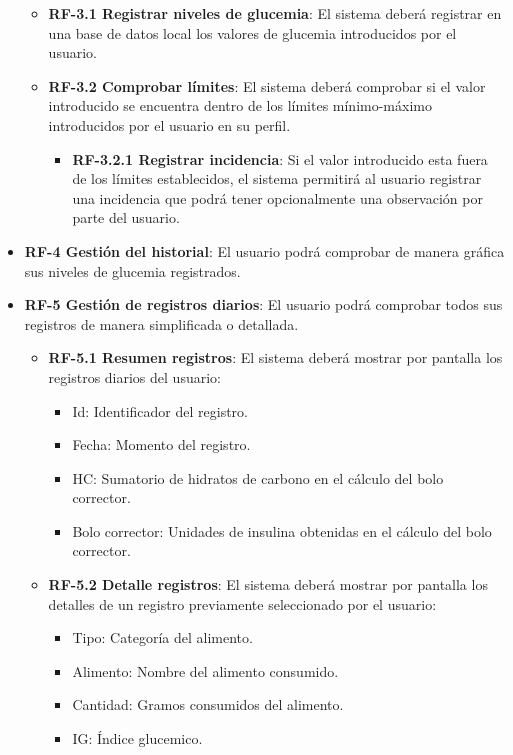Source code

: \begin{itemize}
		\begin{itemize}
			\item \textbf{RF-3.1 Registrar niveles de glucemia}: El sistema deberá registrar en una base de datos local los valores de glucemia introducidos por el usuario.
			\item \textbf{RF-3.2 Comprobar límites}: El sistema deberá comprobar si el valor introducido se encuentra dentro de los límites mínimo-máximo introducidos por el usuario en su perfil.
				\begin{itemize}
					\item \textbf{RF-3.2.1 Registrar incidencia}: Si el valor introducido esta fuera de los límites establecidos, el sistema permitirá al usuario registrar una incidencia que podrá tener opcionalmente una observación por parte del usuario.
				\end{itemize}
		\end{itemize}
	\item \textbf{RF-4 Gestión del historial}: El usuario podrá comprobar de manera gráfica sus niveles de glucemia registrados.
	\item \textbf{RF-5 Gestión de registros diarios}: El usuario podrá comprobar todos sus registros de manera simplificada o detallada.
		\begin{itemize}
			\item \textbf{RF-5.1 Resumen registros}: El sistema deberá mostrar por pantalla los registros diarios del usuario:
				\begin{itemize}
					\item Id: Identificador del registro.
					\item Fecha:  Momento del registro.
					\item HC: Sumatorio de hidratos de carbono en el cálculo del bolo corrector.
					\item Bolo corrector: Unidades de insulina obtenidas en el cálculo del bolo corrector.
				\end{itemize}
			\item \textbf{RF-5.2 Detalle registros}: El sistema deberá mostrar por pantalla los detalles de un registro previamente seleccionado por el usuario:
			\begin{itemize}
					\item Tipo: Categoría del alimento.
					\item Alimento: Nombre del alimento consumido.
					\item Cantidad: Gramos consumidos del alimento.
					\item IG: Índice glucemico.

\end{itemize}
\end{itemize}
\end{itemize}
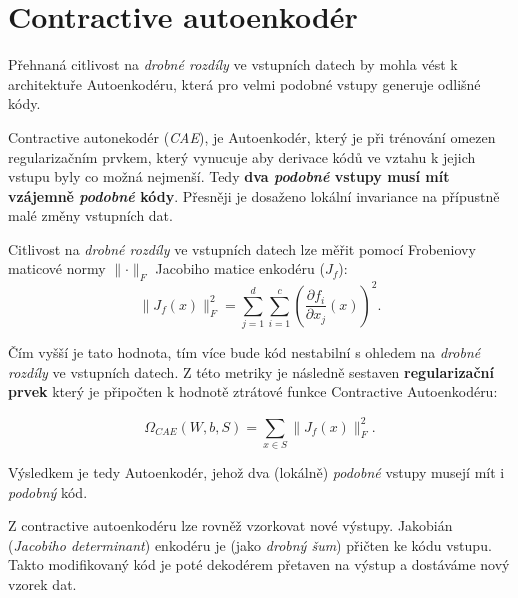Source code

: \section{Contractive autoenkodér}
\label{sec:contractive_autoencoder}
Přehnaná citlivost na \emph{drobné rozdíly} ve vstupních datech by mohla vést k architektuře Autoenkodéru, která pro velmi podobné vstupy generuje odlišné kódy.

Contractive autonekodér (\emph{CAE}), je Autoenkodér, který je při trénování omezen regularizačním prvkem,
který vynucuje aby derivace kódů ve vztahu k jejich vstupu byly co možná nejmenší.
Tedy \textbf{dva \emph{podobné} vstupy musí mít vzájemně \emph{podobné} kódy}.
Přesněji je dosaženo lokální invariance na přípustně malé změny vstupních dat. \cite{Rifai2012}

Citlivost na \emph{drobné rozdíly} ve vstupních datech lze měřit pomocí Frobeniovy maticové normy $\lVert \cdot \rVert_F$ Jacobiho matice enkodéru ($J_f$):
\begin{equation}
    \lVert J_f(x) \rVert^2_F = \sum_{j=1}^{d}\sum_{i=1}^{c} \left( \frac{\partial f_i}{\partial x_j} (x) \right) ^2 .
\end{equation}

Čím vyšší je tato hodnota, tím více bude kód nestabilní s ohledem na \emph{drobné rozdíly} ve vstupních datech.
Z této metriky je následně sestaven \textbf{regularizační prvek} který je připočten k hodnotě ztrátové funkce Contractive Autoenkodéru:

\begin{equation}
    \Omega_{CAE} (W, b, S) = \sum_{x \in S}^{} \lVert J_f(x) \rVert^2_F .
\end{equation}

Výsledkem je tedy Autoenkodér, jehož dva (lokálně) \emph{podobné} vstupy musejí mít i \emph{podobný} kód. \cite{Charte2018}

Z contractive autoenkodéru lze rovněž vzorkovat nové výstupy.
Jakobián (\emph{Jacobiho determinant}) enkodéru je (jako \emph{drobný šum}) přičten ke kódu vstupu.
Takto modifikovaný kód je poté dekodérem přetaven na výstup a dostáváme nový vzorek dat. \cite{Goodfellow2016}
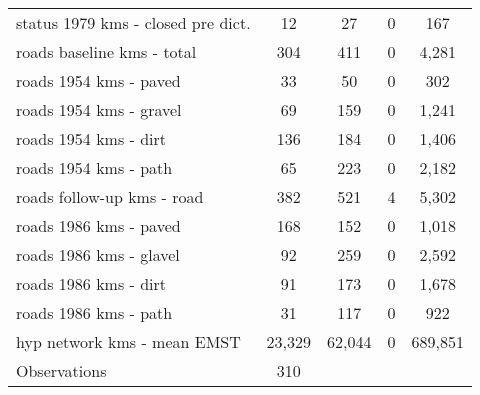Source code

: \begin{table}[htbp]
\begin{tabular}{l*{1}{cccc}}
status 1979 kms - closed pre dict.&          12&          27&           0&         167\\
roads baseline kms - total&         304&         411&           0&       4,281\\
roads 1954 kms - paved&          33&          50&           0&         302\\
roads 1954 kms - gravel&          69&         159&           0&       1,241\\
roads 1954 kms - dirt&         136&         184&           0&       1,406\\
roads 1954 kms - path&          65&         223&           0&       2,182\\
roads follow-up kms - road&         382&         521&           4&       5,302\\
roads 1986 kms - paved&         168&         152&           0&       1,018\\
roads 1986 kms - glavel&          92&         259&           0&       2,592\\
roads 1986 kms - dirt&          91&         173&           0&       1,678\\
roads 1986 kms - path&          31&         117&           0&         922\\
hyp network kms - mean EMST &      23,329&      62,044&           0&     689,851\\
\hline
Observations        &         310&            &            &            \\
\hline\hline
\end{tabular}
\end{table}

--

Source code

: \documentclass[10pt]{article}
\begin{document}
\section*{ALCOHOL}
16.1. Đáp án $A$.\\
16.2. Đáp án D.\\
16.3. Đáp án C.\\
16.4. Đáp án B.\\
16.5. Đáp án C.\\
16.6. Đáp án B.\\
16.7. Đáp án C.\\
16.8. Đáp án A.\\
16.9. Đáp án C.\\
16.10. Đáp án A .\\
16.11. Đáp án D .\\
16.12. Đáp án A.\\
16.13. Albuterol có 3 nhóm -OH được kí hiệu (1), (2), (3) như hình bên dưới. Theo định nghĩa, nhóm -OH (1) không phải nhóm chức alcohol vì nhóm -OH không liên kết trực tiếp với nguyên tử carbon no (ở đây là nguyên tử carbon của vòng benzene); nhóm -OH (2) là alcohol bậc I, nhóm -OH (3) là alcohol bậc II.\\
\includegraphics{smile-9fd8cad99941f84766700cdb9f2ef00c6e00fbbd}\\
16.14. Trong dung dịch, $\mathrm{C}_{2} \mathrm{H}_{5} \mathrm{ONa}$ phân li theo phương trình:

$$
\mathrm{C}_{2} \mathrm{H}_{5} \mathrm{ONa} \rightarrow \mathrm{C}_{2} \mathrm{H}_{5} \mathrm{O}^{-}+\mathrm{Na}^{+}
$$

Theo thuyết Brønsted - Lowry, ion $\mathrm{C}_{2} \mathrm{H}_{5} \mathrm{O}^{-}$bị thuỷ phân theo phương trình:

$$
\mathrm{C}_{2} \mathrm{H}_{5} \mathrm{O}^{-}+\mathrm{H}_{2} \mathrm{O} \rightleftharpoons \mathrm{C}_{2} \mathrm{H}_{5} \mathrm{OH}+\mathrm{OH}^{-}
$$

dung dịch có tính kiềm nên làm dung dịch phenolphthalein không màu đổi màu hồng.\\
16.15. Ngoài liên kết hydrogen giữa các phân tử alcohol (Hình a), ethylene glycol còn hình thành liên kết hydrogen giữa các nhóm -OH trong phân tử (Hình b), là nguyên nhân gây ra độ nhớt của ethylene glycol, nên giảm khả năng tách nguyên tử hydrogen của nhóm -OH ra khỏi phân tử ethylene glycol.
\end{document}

Instructions for the task: Copy all lines from the material above that hold the word "dirt".

Reply:
roads 1954 kms - dirt&         136&         184&           0&       1,406\\
roads 1986 kms - dirt&          91&         173&           0&       1,678\\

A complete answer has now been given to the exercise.